Task to carry out
Look through the data below, tally the lines where "patterns" occurs, and write the total alone.

# # # #

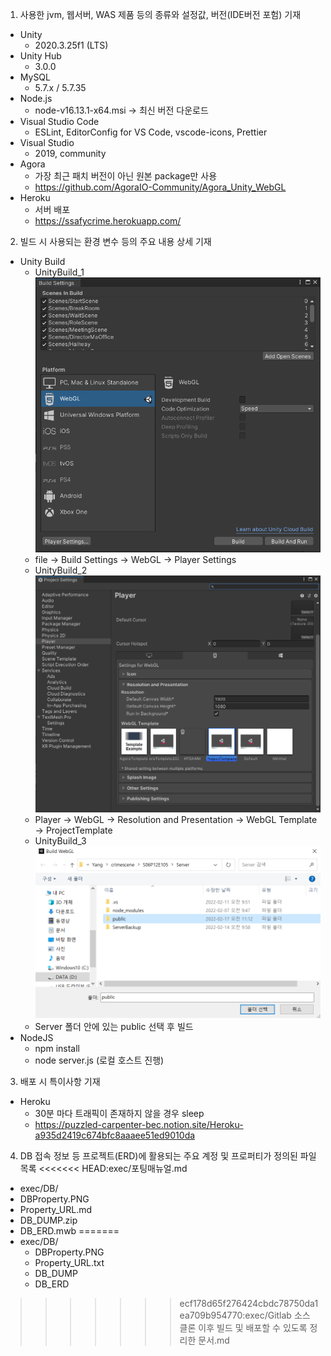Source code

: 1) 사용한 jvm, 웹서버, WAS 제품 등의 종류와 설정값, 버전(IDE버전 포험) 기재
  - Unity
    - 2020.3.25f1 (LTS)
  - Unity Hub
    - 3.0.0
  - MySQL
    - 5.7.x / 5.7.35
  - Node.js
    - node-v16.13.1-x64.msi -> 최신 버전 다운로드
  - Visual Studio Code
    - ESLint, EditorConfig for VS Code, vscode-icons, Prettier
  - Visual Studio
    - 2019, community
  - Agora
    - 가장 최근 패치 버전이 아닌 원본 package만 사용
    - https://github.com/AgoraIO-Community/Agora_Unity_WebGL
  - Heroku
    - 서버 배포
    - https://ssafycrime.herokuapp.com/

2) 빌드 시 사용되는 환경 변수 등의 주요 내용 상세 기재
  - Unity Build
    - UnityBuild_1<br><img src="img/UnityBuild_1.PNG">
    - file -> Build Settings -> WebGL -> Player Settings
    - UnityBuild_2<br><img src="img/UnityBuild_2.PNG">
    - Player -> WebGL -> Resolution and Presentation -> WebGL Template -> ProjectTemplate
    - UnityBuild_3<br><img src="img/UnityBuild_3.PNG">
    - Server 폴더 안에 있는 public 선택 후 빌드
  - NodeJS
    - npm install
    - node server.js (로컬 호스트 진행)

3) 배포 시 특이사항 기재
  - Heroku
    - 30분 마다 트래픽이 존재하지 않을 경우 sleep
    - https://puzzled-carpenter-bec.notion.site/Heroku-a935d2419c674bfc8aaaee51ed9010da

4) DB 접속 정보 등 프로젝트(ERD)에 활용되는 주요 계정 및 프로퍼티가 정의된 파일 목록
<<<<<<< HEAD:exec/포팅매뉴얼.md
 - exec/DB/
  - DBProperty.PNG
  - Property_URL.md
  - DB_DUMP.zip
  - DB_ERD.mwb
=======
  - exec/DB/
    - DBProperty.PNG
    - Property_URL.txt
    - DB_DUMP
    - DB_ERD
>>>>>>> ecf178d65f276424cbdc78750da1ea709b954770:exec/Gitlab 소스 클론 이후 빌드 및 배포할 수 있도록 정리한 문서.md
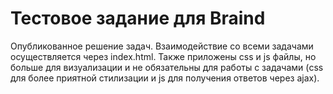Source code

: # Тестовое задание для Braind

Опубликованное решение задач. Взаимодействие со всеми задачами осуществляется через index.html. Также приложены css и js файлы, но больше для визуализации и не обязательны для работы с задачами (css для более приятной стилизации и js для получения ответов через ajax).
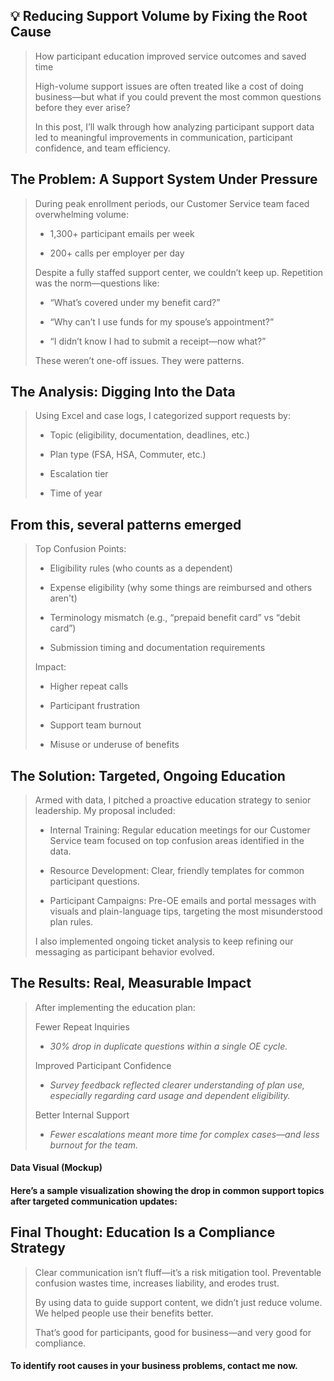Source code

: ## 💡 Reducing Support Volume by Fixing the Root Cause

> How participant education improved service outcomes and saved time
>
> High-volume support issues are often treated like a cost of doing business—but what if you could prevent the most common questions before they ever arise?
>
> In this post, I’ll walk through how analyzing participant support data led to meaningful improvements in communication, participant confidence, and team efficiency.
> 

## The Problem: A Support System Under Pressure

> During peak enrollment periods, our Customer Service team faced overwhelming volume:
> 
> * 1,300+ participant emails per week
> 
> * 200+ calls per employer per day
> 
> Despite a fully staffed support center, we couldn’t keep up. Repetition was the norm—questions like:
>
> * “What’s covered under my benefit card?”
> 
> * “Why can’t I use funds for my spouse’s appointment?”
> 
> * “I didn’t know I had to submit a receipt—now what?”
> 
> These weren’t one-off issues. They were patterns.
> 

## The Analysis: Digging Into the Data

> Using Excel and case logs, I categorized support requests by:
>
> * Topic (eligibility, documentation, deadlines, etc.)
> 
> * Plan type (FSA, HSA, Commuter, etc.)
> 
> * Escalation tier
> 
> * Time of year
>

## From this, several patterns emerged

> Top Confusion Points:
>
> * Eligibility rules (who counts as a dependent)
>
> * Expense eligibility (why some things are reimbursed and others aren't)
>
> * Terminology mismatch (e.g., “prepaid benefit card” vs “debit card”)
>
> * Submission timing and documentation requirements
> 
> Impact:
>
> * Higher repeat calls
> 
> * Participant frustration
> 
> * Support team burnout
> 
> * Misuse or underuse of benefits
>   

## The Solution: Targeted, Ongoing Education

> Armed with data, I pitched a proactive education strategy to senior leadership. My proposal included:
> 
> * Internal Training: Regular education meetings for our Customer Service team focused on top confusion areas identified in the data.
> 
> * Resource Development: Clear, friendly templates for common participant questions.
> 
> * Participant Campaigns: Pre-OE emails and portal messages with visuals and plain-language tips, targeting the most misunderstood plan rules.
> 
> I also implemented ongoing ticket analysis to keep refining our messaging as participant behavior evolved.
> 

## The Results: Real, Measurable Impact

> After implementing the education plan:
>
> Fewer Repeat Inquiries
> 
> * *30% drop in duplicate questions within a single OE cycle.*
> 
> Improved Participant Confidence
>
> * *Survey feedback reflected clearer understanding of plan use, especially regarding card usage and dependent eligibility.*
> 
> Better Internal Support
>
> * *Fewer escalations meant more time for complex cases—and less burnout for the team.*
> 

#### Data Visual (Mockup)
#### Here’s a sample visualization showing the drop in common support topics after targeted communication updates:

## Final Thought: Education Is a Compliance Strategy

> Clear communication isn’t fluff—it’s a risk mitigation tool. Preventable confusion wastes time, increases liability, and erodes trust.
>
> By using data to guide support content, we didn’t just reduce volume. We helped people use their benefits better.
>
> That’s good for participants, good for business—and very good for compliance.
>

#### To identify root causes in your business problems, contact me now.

# # # #

Solution to the exercise
2